Have you perhaps, been wondering what the City of Edmonton was planning to do with the old Grant MacEwan building on 156th Street?  Well, it now serves as YTC’s new, and vastly improved, campus.

 “The City’s vision was to fill the building with non-profit groups, and we are not the only ones who share the space, but we do currently occupy a majority of the building,” explained Dr. Rachel Hertz-Cobb, YTC’s Senior Administrative Officer.

 “Our previous campus had some very obvious limitations,” she continued. “It wasn’t the sort of space where students could easily find a quiet sunny spot to sit down and make themselves comfortable to study or read a book – those regular things that students do.  We’re all so excited about this move.”

 There are still some unique situations that the YTC administration must maneuver.  At a recent reception held to kick off the new school year in their new space, YTC hosted students, staff, faculty and First Nations community members to celebrate the institution’s upgrade, building smoke detectors needed to be disabled for the afternoon to allow for a traditional smudging ceremony to take place. 

“We obviously need to be able to smudge, and we’re problem solving now to figure out the best way to make this possible without having to get the fire marshal to patrol the premises manually every time we need to do this.  There are definite things that we need to do to make the space our own.”

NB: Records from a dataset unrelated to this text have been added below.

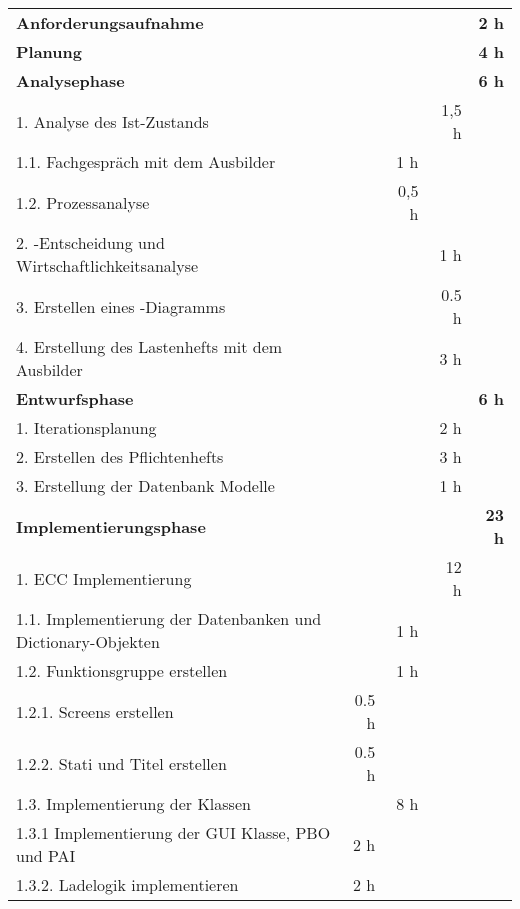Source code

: \begin{tabu}{lrrrr}
\rowfont{\bfseries\leavevmode\color{headingfont}}\textbf{Anforderungsaufnahme} & \textbf{} & \textbf{} & \textbf{} & \textbf{2 h} \\
\rowfont{\bfseries\leavevmode\color{headingfont}}\textbf{Planung} & \textbf{} & \textbf{} & \textbf{} & \textbf{4 h} \\
\rowfont{\bfseries\leavevmode\color{headingfont}}\textbf{Analysephase} & \textbf{} & \textbf{} & \textbf{} & \textbf{6 h} \\
1. Analyse des Ist-Zustands & & & 1,5 h & \\
1.1. Fachgespräch mit dem Ausbilder & & 1 h & & \\
1.2. Prozessanalyse & & 0,5 h & & \\
2. -Entscheidung und Wirtschaftlichkeitsanalyse & &       & 1 h   &  \\
3. Erstellen eines -Diagramms & & & 0.5 h & \\
4. Erstellung des Lastenhefts mit dem Ausbilder & & & 3 h & \\
\rowfont{\color{headingfont}}\textbf{Entwurfsphase} & \textbf{} & \textbf{} & \textbf{} & \textbf{6 h} \\
1. Iterationsplanung & & & 2 h & \\
2. Erstellen des Pflichtenhefts & & & 3 h & \\
3. Erstellung der Datenbank Modelle & & & 1 h & \\
\rowfont{\color{headingfont}}\textbf{Implementierungsphase} & \textbf{} & \textbf{} & \textbf{} & \textbf{23 h} \\
1. ECC Implementierung & & & 12 h & \\
1.1. Implementierung der Datenbanken und Dictionary-Objekten & & 1 h & & \\
1.2. Funktionsgruppe erstellen & & 1 h & \\
1.2.1. Screens erstellen & 0.5 h & & & \\
1.2.2. Stati und Titel erstellen & 0.5 h & & & \\
1.3. Implementierung der Klassen & & 8 h & & \\
1.3.1 Implementierung der GUI Klasse, PBO und PAI & 2 h & & & \\
1.3.2. Ladelogik implementieren & 2 h & & & \\

\end{tabu}
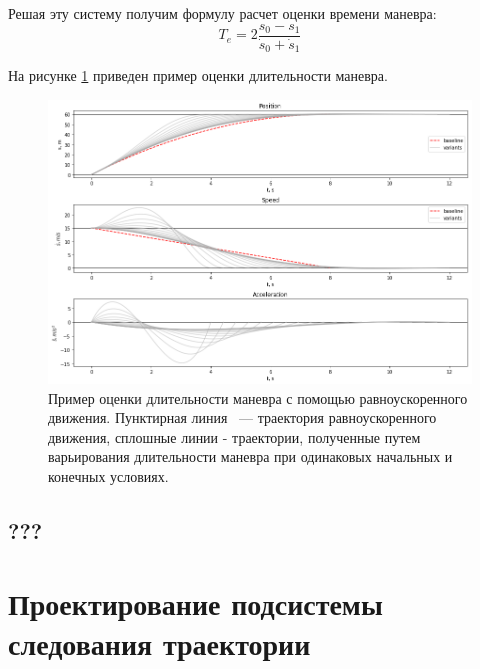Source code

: Решая эту систему получим формулу расчет оценки времени маневра:
\begin{equation}
      T_e = 2\frac{s_0 - s_1}{\dot{s}_0 + \dot{s}_1}
\end{equation}

На рисунке \ref{img:quintic_t_estimate} приведен пример оценки длительности маневра.

\begin{figure}[h]
      \centering
      \includegraphics[width=\linewidth]{images/quintic_t_estimate}
      \caption{Пример оценки длительности маневра с помощью равноускоренного движения. Пунктирная линия ~---
      траектория равноускоренного движения, сплошные линии - траектории, полученные путем варьирования длительности
      маневра при одинаковых начальных и конечных условиях.}
      \label{img:quintic_t_estimate}
\end{figure}

\subsection{???}


\section{Проектирование подсистемы следования траектории}
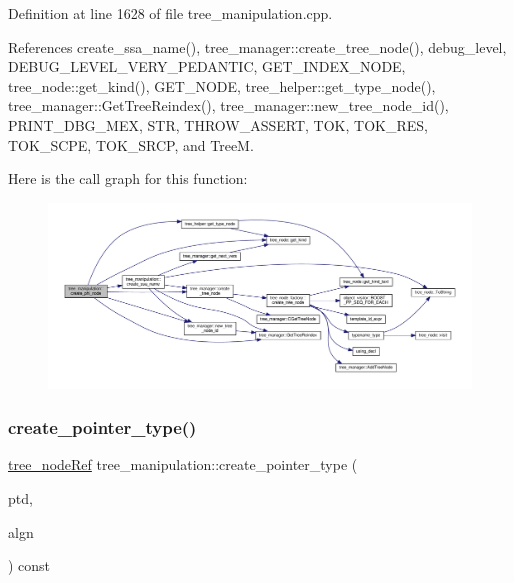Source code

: Definition at line 1628 of file tree\+\_\+manipulation.\+cpp.



References create\+\_\+ssa\+\_\+name(), tree\+\_\+manager\+::create\+\_\+tree\+\_\+node(), debug\+\_\+level, D\+E\+B\+U\+G\+\_\+\+L\+E\+V\+E\+L\+\_\+\+V\+E\+R\+Y\+\_\+\+P\+E\+D\+A\+N\+T\+IC, G\+E\+T\+\_\+\+I\+N\+D\+E\+X\+\_\+\+N\+O\+DE, tree\+\_\+node\+::get\+\_\+kind(), G\+E\+T\+\_\+\+N\+O\+DE, tree\+\_\+helper\+::get\+\_\+type\+\_\+node(), tree\+\_\+manager\+::\+Get\+Tree\+Reindex(), tree\+\_\+manager\+::new\+\_\+tree\+\_\+node\+\_\+id(), P\+R\+I\+N\+T\+\_\+\+D\+B\+G\+\_\+\+M\+EX, S\+TR, T\+H\+R\+O\+W\+\_\+\+A\+S\+S\+E\+RT, T\+OK, T\+O\+K\+\_\+\+R\+ES, T\+O\+K\+\_\+\+S\+C\+PE, T\+O\+K\+\_\+\+S\+R\+CP, and TreeM.

Here is the call graph for this function\+:
\nopagebreak
\begin{figure}[H]
\begin{center}
\leavevmode
\includegraphics[width=350pt]{d0/d99/classtree__manipulation_a6106305b8de3d51daede502c7fbfb540_cgraph}
\end{center}
\end{figure}
\mbox{\label{classtree__manipulation_a6d88570241f098107bc756f50011e3b4}} 
\subsubsection{\texorpdfstring{create\+\_\+pointer\+\_\+type()}{create\_pointer\_type()}}
{\footnotesize\ttfamily \hyperlink{tree__node_8hpp_a6ee377554d1c4871ad66a337eaa67fd5}{tree\+\_\+node\+Ref} tree\+\_\+manipulation\+::create\+\_\+pointer\+\_\+type (\begin{DoxyParamCaption}\item[{const \hyperlink{tree__node_8hpp_a3cf5d02292c940f3892425a5b5fdec3c}{tree\+\_\+node\+Const\+Ref} \&}]{ptd,  }\item[{unsigned int}]{algn }\end{DoxyParamCaption}) const}



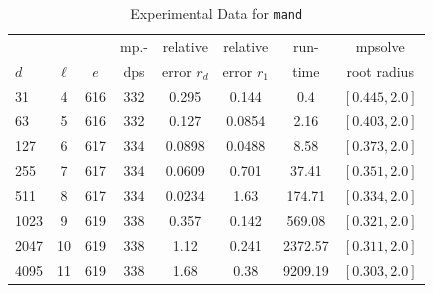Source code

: \documentclass[runningheads]{llncs}
\begin{document}
\begin{table}
\caption{Experimental Data for \texttt{mand}} %
\label{tab:mand}
\vskip -0.15in
\begin{center}
\begin{small}
\begin{sc}
\begin{tabular}{lccccccc}
\toprule
&  &  & mp.-& relative  & relative & run- & mpsolve \\
$d$& $\ell$& $e$ & dps&error $r_d$       & error $r_1$ &time& root radius\\
\midrule
   31 & 4 & 616 & 332 & 0.295 & 0.144 & 0.4 & $[0.445, 2.0]$\\
   63 & 5 & 616 & 332 & 0.127 & 0.0854 & 2.16 & $[0.403, 2.0]$\\
 127 & 6 & 617 & 334 & 0.0898 & 0.0488 & 8.58 & $[0.373, 2.0]$\\
 255 & 7 & 617 & 334 & 0.0609 & 0.701 & 37.41 & $[0.351, 2.0]$\\
 511 & 8 & 617 & 334 & 0.0234 & 1.63 & 174.71 & $[0.334, 2.0]$\\
1023 & 9 & 619 & 338 & 0.357 & 0.142 & 569.08 & $[0.321, 2.0]$\\
2047 & 10 & 619 & 338 & 1.12 & 0.241 & 2372.57 & $[0.311, 2.0]$\\
4095 & 11 & 619 & 338 & 1.68 & 0.38 & 9209.19 & $[0.303, 2.0]$\\
\bottomrule
\end{tabular}
\end{sc}
\end{small}
\end{center}
\vskip 0.05in
\end{table}
\end{document}
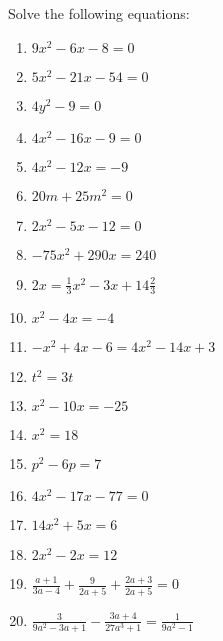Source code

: \begin{exercises}{ }
{
Solve the following equations:
\begin{multicols}{2}
\begin{enumerate}[itemsep=2pt, label=\textbf{\arabic*}. ] 
\item  $9x^{2}-6x-8=0$%
\item  $5x^{2}-21x-54=0$%
\item  $4y^{2}-9=0$%
\item  $4x^{2}-16x-9=0$%
\item  $4x^{2}-12x=-9$%
\item  $20m+25{m}^{2}=0$
\item  $2{x}^{2}-5x-12=0$  
\item  $-75{x}^{2}+290x=240$
\item  $2x=\frac{1}{3}{x}^{2}-3x+14\frac{2}{3}$
\item  ${x}^{2}-4x=-4$      
\item  $-{x}^{2}+4x-6=4{x}^{2}-14x+3$       
\item  ${t}^{2}=3t$  
\item  ${x}^{2}-10x=-25$      
\item  ${x}^{2}=18$
\item  ${p}^{2}-6p=7$
\item  $4{x}^{2}-17x-77=0$
\item  $14{x}^{2}+5x=6$
\item  $2{x}^{2}-2x=12$
\item  $\frac{a+1}{3a-4}+\frac{9}{2a+5}+\frac{2a+3}{2a+5}=0$
\item  $\frac{3}{9a^2-3a+1}-\frac{3a+4}{27a^3+1}=\frac{1}{9a^2-1}$                
\end{enumerate}
\end{multicols}

}
\end{exercises}


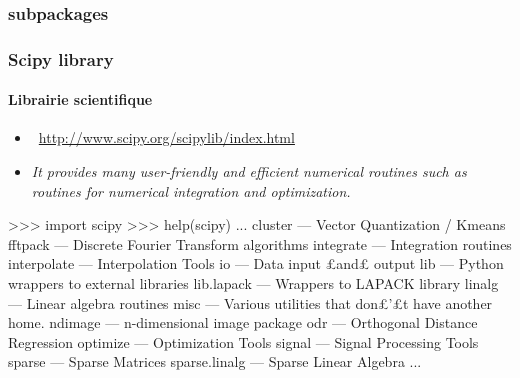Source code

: \subsubsection{subpackages}
\begin{frame}[fragile]
\frametitle{Scipy library}
\framesubtitle{Librairie scientifique}
\begin{itemize}
 \item {} \, \url{http://www.scipy.org/scipylib/index.html}
 \item \emph{It provides many user-friendly and efficient numerical routines such as routines for numerical integration and optimization.}
\end{itemize}
\begin{pythonConsole}
>>> import scipy
>>> help(scipy)
	...
     cluster                      --- Vector Quantization / Kmeans
     fftpack                      --- Discrete Fourier Transform algorithms
     integrate                    --- Integration routines
     interpolate                  --- Interpolation Tools
     io                           --- Data input £and£ output
     lib                          --- Python wrappers to external libraries
     lib.lapack                   --- Wrappers to LAPACK library
     linalg                       --- Linear algebra routines
     misc                         --- Various utilities that don£'£t have
                                      another home.
     ndimage                      --- n-dimensional image package
     odr                          --- Orthogonal Distance Regression
     optimize                     --- Optimization Tools
     signal                       --- Signal Processing Tools
     sparse                       --- Sparse Matrices
     sparse.linalg                --- Sparse Linear Algebra
    ...
\end{pythonConsole}
\end{frame}
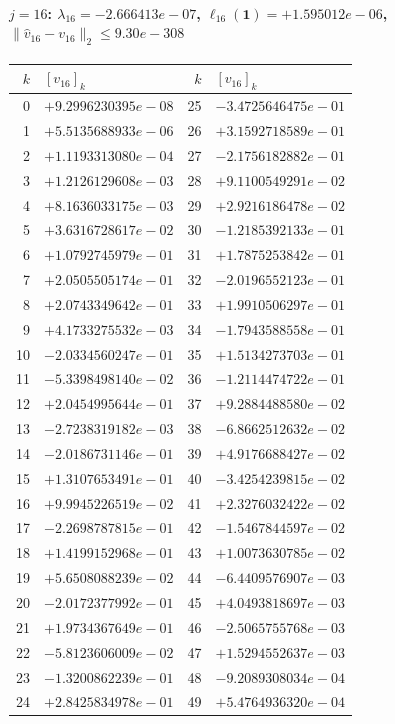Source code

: \paragraph{$j = 16$: $\lambda_{16} = -2.666413e-07$, \quad $\ell_{16}(\mathbf{1}) = +1.595012e-06$, \quad $\|\hat{v}_{16} - v_{16}\|_2 \leq 9.30e-308$}
\begin{center}
{\footnotesize
\begin{tabular}{r@{\;\;}l@{\quad}r@{\;\;}l}
\toprule
$k$ & $[v_{16}]_k$ & $k$ & $[v_{16}]_k$ \\
\midrule
0 & $+9.2996230395e-08$ & 25 & $-3.4725646475e-01$ \\
1 & $+5.5135688933e-06$ & 26 & $+3.1592718589e-01$ \\
2 & $+1.1193313080e-04$ & 27 & $-2.1756182882e-01$ \\
3 & $+1.2126129608e-03$ & 28 & $+9.1100549291e-02$ \\
4 & $+8.1636033175e-03$ & 29 & $+2.9216186478e-02$ \\
5 & $+3.6316728617e-02$ & 30 & $-1.2185392133e-01$ \\
6 & $+1.0792745979e-01$ & 31 & $+1.7875253842e-01$ \\
7 & $+2.0505505174e-01$ & 32 & $-2.0196552123e-01$ \\
8 & $+2.0743349642e-01$ & 33 & $+1.9910506297e-01$ \\
9 & $+4.1733275532e-03$ & 34 & $-1.7943588558e-01$ \\
10 & $-2.0334560247e-01$ & 35 & $+1.5134273703e-01$ \\
11 & $-5.3398498140e-02$ & 36 & $-1.2114474722e-01$ \\
12 & $+2.0454995644e-01$ & 37 & $+9.2884488580e-02$ \\
13 & $-2.7238319182e-03$ & 38 & $-6.8662512632e-02$ \\
14 & $-2.0186731146e-01$ & 39 & $+4.9176688427e-02$ \\
15 & $+1.3107653491e-01$ & 40 & $-3.4254239815e-02$ \\
16 & $+9.9945226519e-02$ & 41 & $+2.3276032422e-02$ \\
17 & $-2.2698787815e-01$ & 42 & $-1.5467844597e-02$ \\
18 & $+1.4199152968e-01$ & 43 & $+1.0073630785e-02$ \\
19 & $+5.6508088239e-02$ & 44 & $-6.4409576907e-03$ \\
20 & $-2.0172377992e-01$ & 45 & $+4.0493818697e-03$ \\
21 & $+1.9734367649e-01$ & 46 & $-2.5065755768e-03$ \\
22 & $-5.8123606009e-02$ & 47 & $+1.5294552637e-03$ \\
23 & $-1.3200862239e-01$ & 48 & $-9.2089308034e-04$ \\
24 & $+2.8425834978e-01$ & 49 & $+5.4764936320e-04$ \\
\bottomrule
\end{tabular}
}
\end{center}

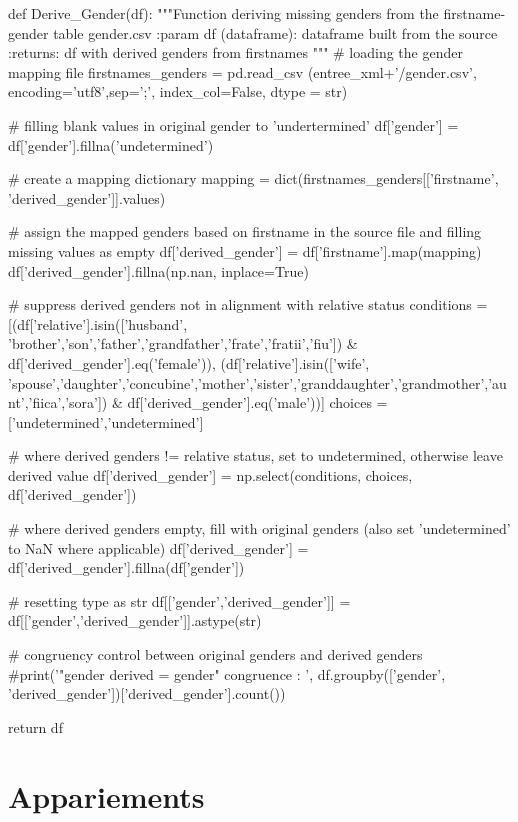 \documentclass[a4paper,12pt,twoside]{book}
\begin{document}
    		    \begin{python}
def Derive_Gender(df):
  """Function deriving missing genders from the firstname-gender table gender.csv
  :param df (dataframe): dataframe built from the source
  :returns: df with derived genders from firstnames
  """
  # loading the gender mapping file
  firstnames_genders = pd.read_csv (entree_xml+'/gender.csv', encoding='utf8',sep=';', index_col=False, dtype = str)
  
  # filling blank values in original gender to 'undertermined'
  df['gender'] = df['gender'].fillna('undetermined')

  # create a mapping dictionary
  mapping = dict(firstnames_genders[['firstname', 'derived_gender']].values)
  
  # assign the mapped genders based on firstname in the source file and filling missing values as empty
  df['derived_gender'] = df['firstname'].map(mapping)
  df['derived_gender'].fillna(np.nan, inplace=True)
  
  # suppress derived genders not in alignment with relative status
  conditions = [(df['relative'].isin(['husband', 'brother','son','father','grandfather','frate','fratii','fiu']) & df['derived_gender'].eq('female')),
                (df['relative'].isin(['wife', 'spouse','daughter','concubine','mother','sister','granddaughter','grandmother','aunt','fiica','sora']) & df['derived_gender'].eq('male'))]
  choices = ['undetermined','undetermined']
  
  # where derived genders != relative status, set to undetermined, otherwise leave derived value
  df['derived_gender'] = np.select(conditions, choices, df['derived_gender'])
  
  # where derived genders empty, fill with original genders (also set 'undetermined' to NaN where applicable)
  df['derived_gender'] = df['derived_gender'].fillna(df['gender'])
    
  # resetting type as str
  df[['gender','derived_gender']] = df[['gender','derived_gender']].astype(str)
  
  # congruency control between original genders and derived genders
  #print('\n "gender derived = gender" congruence : \n', df.groupby(['gender', 'derived_gender'])['derived_gender'].count())

  return df
                \end{python}
    		    
    	        \pagebreak
	    
	    \section{Appariements}
\end{document}
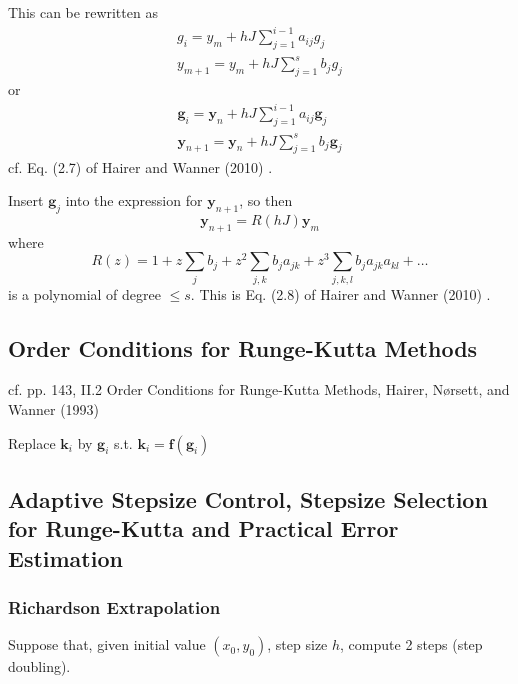 \documentclass[10pt]{amsart}
\begin{document}
\begin{multicols*}{2}
This can be rewritten as
\begin{equation}
\begin{gathered}
	g_i = y_m + h J \sum_{j=1}^{i-1} a_{ij} g_j  \\
	y_{m+1} = y_m + hJ \sum_{j=1}^s b_j g_j
\end{gathered}
\end{equation}
or 
\begin{equation}
	\begin{gathered}
		\mathbf{g}_i = \mathbf{y}_n + hJ \sum_{j=1}^{i-1}a_{ij} \mathbf{g}_j \\
	\mathbf{y}_{n+1} = \mathbf{y}_n + h J \sum_{j=1}^s b_j \mathbf{g}_j
	\end{gathered}
\end{equation}
cf. Eq. (2.7) of Hairer and Wanner (2010) \cite{HaWa2010}.

Insert $\mathbf{g}_j$ into the expression for $\mathbf{y}_{n+1}$, so then
\begin{equation}
	\mathbf{y}_{n+1} = R(hJ) \mathbf{y}_m
\end{equation}
where
\begin{equation}
	R(z) = 1 + z \sum_j b_j + z^2 \sum_{j, k} b_j a_{jk} + z^3 \sum_{j,k,l} b_j a_{jk} a_{kl} + \dots
\end{equation}
is a polynomial of degree $\leq s$. This is Eq. (2.8) of Hairer and Wanner (2010) \cite{HaWa2010}.

\subsection{Order Conditions for Runge-Kutta Methods}

cf. pp. 143, II.2 Order Conditions for Runge-Kutta Methods, Hairer, N\o rsett, and Wanner (1993) \cite{HNW1993}

Replace $\mathbf{k}_i$ by $\mathbf{g}_i$ s.t. $\mathbf{k}_i = \mathbf{f}(\mathbf{g}_i)$

\subsection{Adaptive Stepsize Control, Stepsize Selection for Runge-Kutta and Practical Error Estimation}

\subsubsection{Richardson Extrapolation}

Suppose that, given initial value $(x_0, y_0)$, step size $h$, compute 2 steps (step doubling). \\


\end{multicols*}
\end{document}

Since 1986, Yellowhead Tribal College has been a leader in pioneering post-secondary education focusing on the cultural and community needs of First Nations students. 

“It isn’t just a matter of teaching different material,” elaborated Dr. Hertz-Cobb.  “Math doesn’t change based on where, or to whom, it’s being taught.  Our focus on the needs of our students has more to do with cultural considerations.  We understand their unique struggles, the societal and personal obstacles they face, and we know that 40% of our students have families.”

 This approach, serving student needs on a case by case basis, is made possible through small class sizes and faculty and staff that are trained to address learning as unique to each individual.

 “For instance,” Dr. Hertz-Cobb explained, “my understanding is that at any other post-secondary institution, if a student needs extended time on an exam, they’d need to go through an extensive process to formally document a disability or establish why they need that accommodation.”

 “Here, students only need to communicate with their instructors – our student body faces obstacles everyday, and we make sure that education is not one of them,” Dr. Hertz-Cobb stated proudly.

 “Childcare can be another hurdle, last year we had a student give birth during the school term. She was able to bring her baby to class with her – we’ve had a number of mothers with young newborns bring their babies to class.  It’s not a disruption.  When you create that environment where this is possible, and normal, then you not only make learning accessible, but you remove a major stress factor, and students are more likely to finish their program successfully.”

Along with their new building and increased number of classrooms, YTC has also hired an Indigenous language specialist.

 “We are even planning to make conversational Cree evening seminars open to the community,” said Dr. Hertz-Cobb.  “In this way we are engaging not only our students, but the greater community as well.”

 Students can now choose from a number of promising diploma programs, or a Bachelor of Social Work degree.  Dr. Hertz-Cobb and her colleagues are hopeful that with their new building facilities, YTC can continue to expand its course offerings. 

“The program offerings we have at YTC speak directly to community needs,” she commented.

 Regarding programs in development for the 2019/20 school year, Dr. Hertz-Cobb stated, “Solar panel installation, community health worker – these are careers that are necessary and help to build vibrant communities.”   

With their campus now situated along one of Edmonton’s major traffic arteries, YTC knows that they will have greater visibility. 

“This also makes getting to class easier for our students.  We’re working on getting a better sign put up so that people walking or driving by know where we are.” 

Their move to a new building, and gradual expansion of course offerings will soon translate into a larger student body.  YTC has big hopes for the future, and everyone is excited to be witnessing the college’s first convocation ceremony in many years.  With four years of proud graduates walking across the stage to receive their degrees, YTC’s students and staff are getting but a small glimpse of the wonderful progress being made within their community.